Exercise directions:
List all lines of the data containing the word "multiplication".

Exercise input:
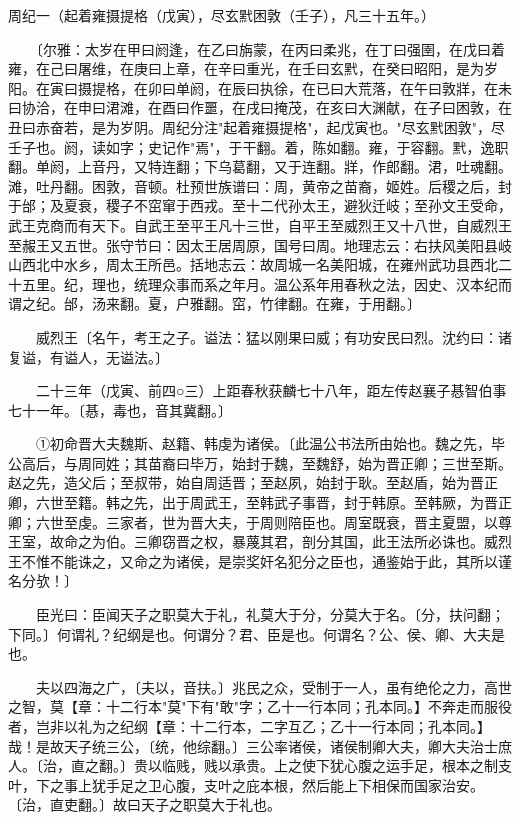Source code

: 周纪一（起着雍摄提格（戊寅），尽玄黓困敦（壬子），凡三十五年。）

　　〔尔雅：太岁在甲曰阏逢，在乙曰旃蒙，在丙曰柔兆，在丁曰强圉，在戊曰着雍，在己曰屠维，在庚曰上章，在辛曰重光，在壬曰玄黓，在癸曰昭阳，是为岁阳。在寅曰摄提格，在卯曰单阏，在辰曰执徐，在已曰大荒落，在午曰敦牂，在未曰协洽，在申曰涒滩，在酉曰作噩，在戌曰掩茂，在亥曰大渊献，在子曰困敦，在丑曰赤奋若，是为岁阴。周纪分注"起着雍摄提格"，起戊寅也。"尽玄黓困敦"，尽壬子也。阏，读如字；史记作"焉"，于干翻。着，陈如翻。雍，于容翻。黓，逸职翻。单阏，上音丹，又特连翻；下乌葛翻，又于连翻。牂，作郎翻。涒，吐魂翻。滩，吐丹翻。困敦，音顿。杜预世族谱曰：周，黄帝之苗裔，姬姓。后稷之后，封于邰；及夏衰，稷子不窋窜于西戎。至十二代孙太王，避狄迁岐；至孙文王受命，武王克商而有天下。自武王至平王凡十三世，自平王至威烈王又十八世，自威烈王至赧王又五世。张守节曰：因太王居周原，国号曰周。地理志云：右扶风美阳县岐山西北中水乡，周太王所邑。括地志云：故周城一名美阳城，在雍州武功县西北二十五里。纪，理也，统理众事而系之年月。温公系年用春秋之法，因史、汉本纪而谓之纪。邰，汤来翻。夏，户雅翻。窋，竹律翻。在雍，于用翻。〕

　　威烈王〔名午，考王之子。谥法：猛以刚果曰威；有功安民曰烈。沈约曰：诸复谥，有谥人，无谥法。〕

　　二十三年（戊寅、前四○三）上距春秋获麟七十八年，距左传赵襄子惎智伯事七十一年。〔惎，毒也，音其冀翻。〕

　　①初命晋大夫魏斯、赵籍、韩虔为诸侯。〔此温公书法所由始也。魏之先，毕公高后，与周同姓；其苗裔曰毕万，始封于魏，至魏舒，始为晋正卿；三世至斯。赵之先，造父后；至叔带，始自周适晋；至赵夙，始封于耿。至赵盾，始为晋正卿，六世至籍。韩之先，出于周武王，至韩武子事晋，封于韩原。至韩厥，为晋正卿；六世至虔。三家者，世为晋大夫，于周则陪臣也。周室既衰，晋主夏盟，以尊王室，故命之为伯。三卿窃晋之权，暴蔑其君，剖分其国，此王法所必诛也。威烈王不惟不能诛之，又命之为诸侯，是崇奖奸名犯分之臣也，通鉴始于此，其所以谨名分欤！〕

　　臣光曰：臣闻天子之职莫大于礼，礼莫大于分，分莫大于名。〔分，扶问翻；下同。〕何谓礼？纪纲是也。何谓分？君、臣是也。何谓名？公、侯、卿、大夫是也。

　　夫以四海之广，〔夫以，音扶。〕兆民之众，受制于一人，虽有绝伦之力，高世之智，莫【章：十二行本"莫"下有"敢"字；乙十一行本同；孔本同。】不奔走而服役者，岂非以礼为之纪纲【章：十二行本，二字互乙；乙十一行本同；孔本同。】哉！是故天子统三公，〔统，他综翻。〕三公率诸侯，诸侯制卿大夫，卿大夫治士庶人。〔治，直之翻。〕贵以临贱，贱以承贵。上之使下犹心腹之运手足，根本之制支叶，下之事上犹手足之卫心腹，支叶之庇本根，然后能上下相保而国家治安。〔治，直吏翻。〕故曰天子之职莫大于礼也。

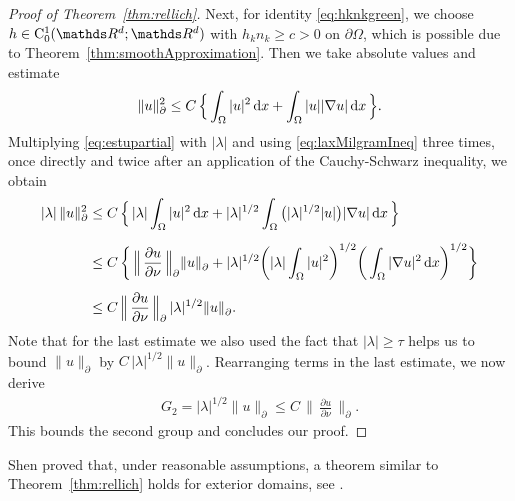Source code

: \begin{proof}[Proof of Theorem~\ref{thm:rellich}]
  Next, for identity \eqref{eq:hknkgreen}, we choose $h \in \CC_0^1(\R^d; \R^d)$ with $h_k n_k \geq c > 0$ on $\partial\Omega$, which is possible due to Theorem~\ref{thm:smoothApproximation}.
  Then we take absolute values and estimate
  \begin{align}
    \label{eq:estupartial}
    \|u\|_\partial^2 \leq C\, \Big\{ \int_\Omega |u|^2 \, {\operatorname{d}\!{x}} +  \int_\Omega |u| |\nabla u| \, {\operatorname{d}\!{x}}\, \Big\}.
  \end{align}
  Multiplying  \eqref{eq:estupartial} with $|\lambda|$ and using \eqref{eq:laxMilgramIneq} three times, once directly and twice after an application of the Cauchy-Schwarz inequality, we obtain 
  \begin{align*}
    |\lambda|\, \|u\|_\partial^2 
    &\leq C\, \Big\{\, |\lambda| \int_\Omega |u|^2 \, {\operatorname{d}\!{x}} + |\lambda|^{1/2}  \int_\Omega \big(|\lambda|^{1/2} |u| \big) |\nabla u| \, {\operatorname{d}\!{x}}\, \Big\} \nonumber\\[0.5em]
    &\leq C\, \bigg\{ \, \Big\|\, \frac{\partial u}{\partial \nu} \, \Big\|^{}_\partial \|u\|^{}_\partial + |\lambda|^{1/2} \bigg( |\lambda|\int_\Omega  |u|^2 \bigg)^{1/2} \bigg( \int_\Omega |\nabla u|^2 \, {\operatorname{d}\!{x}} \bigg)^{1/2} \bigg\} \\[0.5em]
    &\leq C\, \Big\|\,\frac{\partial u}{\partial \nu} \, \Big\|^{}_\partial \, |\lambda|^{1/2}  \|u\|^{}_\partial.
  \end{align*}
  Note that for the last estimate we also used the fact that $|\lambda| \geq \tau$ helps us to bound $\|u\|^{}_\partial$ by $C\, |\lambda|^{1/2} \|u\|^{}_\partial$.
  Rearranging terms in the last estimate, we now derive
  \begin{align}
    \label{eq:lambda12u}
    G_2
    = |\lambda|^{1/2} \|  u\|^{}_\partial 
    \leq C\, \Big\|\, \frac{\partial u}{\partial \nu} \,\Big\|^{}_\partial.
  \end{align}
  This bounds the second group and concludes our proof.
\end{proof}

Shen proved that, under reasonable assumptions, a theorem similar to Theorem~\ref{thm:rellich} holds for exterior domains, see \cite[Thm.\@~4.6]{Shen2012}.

---

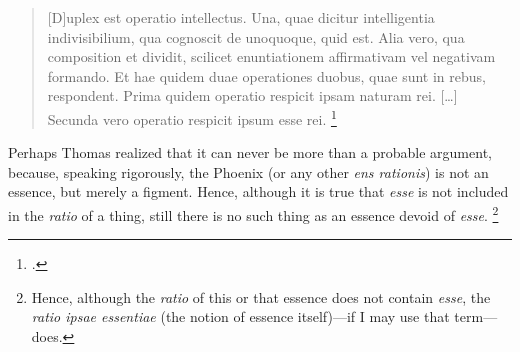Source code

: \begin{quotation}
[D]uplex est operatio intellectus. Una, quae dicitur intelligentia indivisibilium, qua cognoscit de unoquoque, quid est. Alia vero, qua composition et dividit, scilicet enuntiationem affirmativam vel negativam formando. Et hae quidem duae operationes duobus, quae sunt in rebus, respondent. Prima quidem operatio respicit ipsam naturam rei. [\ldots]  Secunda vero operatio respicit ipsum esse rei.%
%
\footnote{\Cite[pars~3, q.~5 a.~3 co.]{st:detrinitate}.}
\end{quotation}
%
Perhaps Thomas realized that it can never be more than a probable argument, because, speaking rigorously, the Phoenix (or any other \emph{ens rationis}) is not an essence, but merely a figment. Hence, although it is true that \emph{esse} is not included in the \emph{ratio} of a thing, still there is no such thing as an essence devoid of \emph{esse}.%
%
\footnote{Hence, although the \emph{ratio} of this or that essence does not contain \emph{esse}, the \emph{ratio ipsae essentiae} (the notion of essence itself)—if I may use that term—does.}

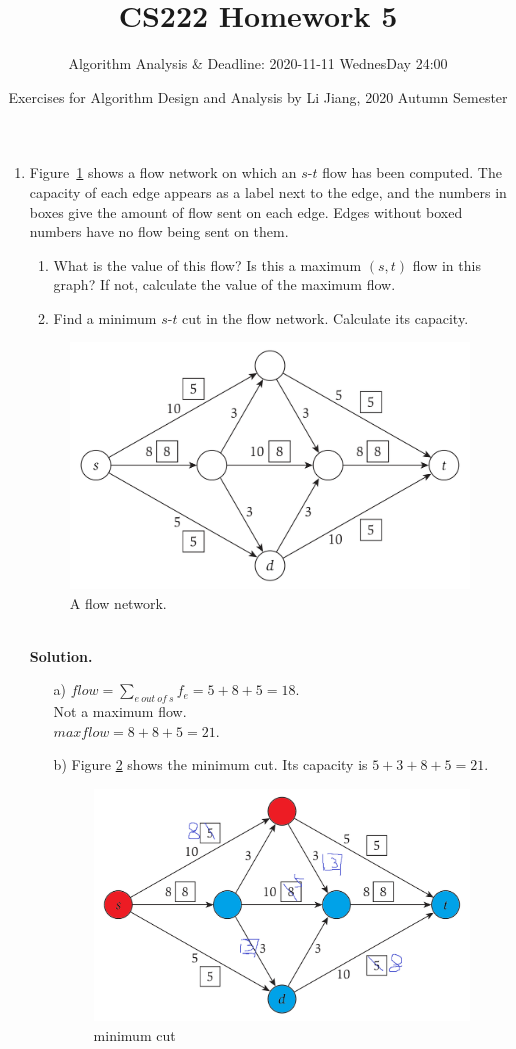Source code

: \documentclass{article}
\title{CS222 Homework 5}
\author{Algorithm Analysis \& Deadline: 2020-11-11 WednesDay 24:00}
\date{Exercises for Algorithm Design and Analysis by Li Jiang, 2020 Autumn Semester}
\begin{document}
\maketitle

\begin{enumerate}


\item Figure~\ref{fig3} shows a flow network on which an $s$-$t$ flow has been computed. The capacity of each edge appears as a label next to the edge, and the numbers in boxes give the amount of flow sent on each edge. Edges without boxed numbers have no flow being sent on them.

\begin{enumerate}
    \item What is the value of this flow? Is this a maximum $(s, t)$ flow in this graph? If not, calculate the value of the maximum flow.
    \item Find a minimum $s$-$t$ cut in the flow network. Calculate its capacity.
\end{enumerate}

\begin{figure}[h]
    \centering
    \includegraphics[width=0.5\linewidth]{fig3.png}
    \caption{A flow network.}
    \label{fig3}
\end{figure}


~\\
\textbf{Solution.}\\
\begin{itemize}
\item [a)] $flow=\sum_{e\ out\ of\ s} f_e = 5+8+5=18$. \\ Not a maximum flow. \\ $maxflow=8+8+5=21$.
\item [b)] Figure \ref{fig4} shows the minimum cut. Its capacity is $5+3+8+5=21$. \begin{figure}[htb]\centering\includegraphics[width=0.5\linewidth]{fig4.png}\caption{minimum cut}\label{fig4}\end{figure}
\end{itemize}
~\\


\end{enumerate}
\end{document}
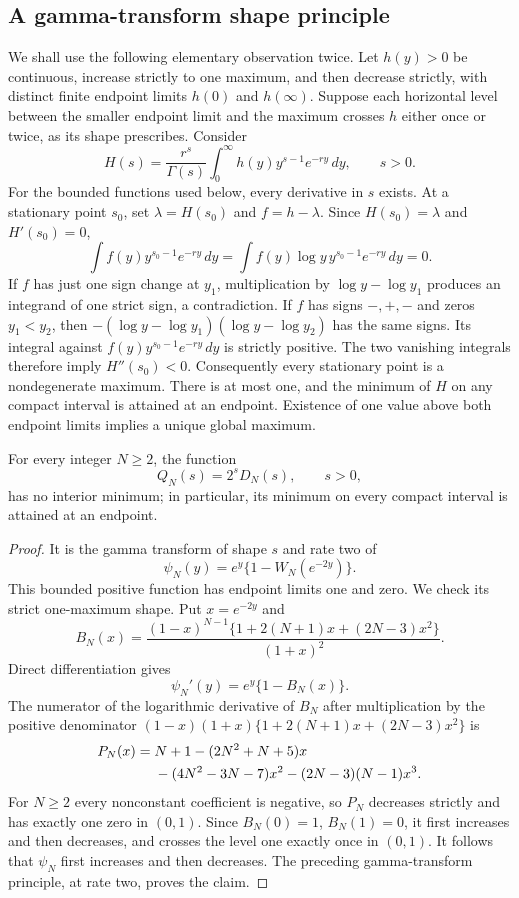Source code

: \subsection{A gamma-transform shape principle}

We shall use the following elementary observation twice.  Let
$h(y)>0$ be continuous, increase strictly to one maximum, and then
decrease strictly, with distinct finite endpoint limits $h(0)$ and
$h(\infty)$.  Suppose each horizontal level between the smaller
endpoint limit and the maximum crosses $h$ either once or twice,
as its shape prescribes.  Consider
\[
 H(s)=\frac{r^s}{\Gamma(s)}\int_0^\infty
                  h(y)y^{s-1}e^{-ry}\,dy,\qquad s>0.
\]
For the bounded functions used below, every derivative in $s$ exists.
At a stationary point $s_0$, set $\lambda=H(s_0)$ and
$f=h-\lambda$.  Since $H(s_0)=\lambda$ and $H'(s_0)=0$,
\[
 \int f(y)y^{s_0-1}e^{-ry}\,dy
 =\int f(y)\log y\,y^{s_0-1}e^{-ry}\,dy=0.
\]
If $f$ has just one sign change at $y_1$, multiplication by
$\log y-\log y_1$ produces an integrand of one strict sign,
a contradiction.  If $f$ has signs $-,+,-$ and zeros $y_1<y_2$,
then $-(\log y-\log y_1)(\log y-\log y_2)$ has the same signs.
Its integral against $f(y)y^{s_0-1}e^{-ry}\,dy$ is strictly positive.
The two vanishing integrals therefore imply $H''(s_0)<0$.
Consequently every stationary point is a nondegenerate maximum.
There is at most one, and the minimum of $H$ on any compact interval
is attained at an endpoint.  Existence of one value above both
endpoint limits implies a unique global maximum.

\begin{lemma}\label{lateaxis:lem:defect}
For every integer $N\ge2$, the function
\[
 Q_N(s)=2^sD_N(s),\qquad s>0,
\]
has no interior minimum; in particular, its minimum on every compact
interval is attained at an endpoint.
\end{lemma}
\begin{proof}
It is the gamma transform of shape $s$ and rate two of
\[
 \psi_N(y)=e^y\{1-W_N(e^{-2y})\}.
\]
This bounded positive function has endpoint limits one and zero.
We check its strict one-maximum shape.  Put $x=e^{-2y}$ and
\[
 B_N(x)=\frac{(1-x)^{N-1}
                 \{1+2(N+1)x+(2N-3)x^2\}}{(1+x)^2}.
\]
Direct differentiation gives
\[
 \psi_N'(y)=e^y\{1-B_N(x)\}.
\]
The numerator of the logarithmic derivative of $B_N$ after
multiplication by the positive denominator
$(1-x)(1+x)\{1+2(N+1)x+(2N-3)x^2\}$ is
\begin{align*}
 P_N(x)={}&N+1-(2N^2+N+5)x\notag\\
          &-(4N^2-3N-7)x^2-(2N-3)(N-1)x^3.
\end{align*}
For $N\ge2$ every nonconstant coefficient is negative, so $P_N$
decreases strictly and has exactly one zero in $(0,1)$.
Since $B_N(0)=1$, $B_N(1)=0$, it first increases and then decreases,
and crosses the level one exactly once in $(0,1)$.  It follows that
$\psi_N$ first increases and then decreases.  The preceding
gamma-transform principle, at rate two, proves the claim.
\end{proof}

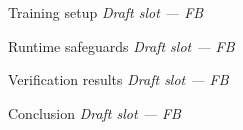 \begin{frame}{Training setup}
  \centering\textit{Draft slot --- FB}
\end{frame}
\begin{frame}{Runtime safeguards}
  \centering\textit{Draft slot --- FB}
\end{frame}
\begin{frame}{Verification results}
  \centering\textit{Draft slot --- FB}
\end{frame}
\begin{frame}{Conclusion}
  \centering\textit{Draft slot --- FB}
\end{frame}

Your response:
If $f$ has just one sign change at $y_1$, multiplication by
multiplication by the positive denominator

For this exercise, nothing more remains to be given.